I suppose I was lucky enough to come of age during a relatively peaceful time of world history. I was born after Vietnam and the social strife of the 1970s. There was the Cold War of course, but we didn't obsess over it. If my philosophy-major math serves me correct, I was 10 years old when the Berlin Wall collapsed and 22 on 9/11. That is 12 years of fewer wars and enormous economic expansion throughout the world.

9/11 didn't shatter my world view but reinforced my belief that for all its flaws America is basically good and there are enemies out there to destroy. I had a suspicion that there was something wrong about the 2003 invasion of Iraq but nationalist feeling - not a bad thing in itself - overwhelmed whatever scruples I may have had. I was ready and willing to join the military but prior commitments kept me from making that mistake.

From as long as I can remember to 2015 or so my vision of the world was relatively untroubled: we are in a slow decline, yes, but there is no particular end in sight, no cliff over which we are about to fall.

Since then: the opioid crisis, the homelessness crisis, the rise of identity politics, Trumpism, anti-Trumpism, the Covid freakout, government sanctioned street-violence, government malice, government incompetence. Just read about some of the absurdities that the United States was paying for in Afghanistan - feminist toilets and George Floyd murals - to see just how stupid we have become.

In hindsight these things have been brewing for some time. For example, the opioid / homelessness problem can probably be traced back to the decades-long deterioration of manufacturing, wages, and marriage: a young man from a blue-collar background with no family to care for and no means of improving his economic position is a lot more likely to check out of life and dedicate himself to drugs and "urban camping".

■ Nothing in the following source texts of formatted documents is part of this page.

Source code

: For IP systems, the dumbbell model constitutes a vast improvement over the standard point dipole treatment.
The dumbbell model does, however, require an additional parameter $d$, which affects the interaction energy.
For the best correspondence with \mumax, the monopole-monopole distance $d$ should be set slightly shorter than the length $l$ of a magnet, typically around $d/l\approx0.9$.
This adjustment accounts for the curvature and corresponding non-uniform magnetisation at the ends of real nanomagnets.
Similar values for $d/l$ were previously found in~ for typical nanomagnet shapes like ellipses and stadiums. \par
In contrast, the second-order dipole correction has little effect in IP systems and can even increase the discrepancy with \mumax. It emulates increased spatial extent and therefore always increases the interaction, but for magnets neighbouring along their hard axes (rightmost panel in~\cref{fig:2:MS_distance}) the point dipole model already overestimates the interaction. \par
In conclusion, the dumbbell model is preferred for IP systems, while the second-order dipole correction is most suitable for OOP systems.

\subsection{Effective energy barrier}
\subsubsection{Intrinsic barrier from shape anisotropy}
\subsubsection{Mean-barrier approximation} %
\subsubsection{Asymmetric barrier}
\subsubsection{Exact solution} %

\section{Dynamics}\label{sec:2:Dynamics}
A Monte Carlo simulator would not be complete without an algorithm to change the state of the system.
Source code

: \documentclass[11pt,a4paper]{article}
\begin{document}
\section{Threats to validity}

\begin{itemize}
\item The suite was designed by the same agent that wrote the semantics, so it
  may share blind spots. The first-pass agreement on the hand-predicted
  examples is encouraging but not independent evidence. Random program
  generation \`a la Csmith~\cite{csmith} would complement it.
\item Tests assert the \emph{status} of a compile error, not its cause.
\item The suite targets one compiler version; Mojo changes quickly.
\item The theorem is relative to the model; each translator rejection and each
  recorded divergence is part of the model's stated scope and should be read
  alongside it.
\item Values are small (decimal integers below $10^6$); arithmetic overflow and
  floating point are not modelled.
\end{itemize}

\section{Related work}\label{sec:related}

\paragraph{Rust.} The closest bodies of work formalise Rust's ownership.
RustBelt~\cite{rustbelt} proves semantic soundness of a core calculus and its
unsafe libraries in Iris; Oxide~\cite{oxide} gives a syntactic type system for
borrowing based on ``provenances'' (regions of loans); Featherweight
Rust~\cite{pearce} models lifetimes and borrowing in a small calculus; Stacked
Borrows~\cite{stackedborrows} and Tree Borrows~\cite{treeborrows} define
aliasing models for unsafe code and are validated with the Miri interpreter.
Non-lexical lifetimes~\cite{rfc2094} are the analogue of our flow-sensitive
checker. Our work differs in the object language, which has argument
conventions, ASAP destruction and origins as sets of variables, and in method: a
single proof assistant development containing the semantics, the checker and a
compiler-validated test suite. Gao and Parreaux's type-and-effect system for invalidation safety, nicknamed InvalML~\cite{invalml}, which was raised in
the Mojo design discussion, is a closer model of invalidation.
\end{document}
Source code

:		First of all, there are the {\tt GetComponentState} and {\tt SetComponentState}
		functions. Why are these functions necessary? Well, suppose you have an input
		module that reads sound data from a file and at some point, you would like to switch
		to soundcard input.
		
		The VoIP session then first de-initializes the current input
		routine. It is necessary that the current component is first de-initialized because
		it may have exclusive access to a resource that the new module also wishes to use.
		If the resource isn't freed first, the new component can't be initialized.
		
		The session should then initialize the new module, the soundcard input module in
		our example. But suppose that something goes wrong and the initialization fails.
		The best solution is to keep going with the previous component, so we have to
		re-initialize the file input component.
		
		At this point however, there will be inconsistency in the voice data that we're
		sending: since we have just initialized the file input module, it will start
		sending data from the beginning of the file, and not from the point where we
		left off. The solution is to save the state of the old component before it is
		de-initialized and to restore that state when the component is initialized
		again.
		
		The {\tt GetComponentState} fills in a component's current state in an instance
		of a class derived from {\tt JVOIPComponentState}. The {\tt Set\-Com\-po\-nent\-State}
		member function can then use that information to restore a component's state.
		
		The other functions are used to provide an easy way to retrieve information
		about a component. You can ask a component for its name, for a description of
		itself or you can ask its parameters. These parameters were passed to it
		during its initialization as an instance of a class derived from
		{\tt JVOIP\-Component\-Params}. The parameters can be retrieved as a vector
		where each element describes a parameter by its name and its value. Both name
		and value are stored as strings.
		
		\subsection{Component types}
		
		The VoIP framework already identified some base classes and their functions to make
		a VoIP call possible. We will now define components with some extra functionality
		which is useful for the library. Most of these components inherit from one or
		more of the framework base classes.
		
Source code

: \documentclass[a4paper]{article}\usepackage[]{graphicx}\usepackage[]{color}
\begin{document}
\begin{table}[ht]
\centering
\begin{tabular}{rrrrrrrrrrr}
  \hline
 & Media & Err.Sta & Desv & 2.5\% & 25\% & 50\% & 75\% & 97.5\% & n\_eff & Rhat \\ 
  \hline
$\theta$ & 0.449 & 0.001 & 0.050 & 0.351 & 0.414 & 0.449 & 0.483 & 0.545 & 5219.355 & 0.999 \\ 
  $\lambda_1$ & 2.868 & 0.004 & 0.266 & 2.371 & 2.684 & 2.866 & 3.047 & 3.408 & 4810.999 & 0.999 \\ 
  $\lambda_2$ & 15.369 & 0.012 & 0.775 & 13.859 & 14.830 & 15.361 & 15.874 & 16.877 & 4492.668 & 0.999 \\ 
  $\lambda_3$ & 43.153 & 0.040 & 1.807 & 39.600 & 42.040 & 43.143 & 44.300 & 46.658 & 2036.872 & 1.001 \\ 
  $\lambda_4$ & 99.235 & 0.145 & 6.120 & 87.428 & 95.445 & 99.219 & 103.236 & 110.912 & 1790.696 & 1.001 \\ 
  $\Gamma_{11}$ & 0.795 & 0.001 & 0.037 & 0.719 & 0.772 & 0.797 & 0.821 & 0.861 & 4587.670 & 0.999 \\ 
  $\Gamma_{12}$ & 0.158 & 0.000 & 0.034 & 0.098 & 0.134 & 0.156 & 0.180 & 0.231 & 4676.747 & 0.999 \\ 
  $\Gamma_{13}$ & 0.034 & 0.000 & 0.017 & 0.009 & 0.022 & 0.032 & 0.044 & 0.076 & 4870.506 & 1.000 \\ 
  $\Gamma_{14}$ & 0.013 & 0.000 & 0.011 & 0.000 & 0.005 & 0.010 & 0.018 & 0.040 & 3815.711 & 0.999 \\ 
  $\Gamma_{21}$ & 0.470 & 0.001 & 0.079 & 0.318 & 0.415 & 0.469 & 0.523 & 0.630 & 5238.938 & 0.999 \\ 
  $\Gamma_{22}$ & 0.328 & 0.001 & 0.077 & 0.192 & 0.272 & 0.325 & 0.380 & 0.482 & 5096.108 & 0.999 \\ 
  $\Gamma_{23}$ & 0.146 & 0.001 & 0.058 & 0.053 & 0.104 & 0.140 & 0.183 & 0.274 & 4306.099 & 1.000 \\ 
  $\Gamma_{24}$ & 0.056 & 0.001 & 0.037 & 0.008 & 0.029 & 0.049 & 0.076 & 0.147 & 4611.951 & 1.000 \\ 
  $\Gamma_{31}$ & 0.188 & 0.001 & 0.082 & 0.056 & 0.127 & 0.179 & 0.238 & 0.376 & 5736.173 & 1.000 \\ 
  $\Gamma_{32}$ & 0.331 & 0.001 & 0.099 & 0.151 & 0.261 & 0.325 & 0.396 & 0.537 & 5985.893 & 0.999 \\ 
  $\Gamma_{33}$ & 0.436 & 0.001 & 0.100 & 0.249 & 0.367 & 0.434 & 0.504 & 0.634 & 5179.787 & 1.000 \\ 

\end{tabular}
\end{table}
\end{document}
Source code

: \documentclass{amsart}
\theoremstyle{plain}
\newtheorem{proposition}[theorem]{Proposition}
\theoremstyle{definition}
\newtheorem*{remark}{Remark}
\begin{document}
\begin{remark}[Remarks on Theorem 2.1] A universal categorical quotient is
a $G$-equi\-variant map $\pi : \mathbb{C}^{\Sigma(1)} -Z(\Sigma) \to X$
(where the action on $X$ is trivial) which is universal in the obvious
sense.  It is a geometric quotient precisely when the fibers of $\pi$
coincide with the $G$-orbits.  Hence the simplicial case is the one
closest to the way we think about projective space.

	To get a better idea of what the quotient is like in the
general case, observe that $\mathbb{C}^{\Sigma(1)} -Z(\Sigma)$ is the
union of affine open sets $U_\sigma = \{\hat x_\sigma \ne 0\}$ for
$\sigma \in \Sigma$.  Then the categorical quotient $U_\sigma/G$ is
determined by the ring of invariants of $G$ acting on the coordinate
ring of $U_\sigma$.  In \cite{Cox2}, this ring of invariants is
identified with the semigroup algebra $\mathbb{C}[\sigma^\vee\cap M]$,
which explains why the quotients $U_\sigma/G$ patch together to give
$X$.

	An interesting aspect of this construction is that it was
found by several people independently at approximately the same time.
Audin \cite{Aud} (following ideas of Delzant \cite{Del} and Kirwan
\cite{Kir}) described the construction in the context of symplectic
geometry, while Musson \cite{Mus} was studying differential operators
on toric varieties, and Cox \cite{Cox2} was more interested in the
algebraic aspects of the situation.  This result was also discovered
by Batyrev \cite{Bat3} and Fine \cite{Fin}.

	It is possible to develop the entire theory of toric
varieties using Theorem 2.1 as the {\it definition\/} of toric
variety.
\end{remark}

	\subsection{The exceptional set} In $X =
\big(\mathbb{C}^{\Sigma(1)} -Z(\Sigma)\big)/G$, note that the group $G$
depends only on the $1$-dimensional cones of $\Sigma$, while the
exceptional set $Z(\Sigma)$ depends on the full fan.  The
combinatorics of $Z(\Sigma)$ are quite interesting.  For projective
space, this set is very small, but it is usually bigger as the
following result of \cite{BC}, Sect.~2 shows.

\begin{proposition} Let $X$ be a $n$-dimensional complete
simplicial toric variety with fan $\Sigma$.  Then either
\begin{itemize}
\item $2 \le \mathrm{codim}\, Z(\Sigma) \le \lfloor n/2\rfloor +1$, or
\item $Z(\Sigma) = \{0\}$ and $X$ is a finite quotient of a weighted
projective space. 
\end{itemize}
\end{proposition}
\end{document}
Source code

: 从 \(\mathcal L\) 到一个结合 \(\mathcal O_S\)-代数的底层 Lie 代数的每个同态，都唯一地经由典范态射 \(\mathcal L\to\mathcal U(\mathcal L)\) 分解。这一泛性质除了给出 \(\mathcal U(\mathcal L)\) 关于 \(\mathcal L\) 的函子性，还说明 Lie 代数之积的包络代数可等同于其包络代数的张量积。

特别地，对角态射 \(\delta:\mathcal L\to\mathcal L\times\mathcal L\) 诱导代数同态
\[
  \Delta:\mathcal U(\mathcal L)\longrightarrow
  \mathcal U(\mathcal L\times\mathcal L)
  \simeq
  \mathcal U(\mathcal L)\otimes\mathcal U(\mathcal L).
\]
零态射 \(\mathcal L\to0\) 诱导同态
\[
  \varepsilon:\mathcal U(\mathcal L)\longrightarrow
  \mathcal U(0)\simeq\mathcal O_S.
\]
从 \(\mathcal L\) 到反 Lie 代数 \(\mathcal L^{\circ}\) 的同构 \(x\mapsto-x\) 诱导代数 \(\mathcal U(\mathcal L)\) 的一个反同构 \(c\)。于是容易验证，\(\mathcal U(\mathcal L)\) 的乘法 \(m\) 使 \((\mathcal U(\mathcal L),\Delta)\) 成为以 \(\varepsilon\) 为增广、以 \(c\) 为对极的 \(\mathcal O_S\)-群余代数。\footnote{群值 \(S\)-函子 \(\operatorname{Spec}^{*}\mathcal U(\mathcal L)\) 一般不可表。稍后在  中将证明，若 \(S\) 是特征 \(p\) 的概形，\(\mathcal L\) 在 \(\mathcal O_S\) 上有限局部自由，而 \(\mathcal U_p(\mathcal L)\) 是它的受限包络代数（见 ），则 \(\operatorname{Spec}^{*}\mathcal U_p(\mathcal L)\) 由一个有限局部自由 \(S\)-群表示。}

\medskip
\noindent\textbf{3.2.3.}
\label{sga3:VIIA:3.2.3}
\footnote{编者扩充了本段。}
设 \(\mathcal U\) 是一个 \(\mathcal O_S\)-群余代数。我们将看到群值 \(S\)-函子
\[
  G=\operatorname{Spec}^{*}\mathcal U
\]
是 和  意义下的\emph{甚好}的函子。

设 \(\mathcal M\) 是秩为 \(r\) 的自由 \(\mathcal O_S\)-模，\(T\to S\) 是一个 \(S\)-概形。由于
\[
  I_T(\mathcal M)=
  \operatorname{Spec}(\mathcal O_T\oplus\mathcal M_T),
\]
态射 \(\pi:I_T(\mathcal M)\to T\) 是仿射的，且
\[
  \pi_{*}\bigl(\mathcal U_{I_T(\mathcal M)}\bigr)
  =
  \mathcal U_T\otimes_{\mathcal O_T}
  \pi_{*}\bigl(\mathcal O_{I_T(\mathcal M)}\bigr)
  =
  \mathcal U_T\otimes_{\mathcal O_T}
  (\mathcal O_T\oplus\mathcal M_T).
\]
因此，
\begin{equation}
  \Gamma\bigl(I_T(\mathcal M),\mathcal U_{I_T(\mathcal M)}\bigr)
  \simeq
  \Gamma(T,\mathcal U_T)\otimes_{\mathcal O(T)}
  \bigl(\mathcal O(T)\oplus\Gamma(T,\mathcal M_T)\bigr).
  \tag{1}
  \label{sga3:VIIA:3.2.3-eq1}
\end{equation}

The identity politics, street violence, and incompetence of the anti-government are perhaps traceable to a root-and-branch, Marx-inspired ideological rejection of the American tradition. For all its Marxist inspiration it marries up well with American capitalism, which is always destroying old things in order to sell new things. During the Cold War the United States decided to fight Marxism on its own turf: Marxism promised material and social progress, but capitalism actually delivered it. The old anti-Marxism, before the Cold War, was an appeal to God, family, and national tradition. The new anti-Marxism was just as much an abstract materialist dialectic as the ideology it was fighting.

Maybe history isn't speeding up so much as old bills are coming due.